__Your objective__.
Copy each line of the records below that mentions the word "item".

........

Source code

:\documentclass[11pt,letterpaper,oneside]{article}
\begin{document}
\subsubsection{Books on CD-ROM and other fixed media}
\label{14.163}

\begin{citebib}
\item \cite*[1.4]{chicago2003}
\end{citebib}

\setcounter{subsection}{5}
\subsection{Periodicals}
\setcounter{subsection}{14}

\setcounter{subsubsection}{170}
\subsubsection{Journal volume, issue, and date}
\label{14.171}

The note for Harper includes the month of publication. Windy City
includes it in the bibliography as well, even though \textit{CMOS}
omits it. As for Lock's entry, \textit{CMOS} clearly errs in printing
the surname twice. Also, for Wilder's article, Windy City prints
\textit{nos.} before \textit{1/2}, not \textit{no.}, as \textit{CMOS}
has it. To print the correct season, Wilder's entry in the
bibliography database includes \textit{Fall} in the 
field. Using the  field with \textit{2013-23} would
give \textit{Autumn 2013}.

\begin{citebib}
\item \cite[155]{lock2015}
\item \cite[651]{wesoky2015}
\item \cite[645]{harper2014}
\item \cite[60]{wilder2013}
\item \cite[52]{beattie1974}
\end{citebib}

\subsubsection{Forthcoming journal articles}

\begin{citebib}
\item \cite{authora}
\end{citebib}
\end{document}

........

__Answer box__.
\item \cite*[1.4]{chicago2003}
\item \cite[155]{lock2015}
\item \cite[651]{wesoky2015}
\item \cite[645]{harper2014}
\item \cite[60]{wilder2013}
\item \cite[52]{beattie1974}
\item \cite{authora}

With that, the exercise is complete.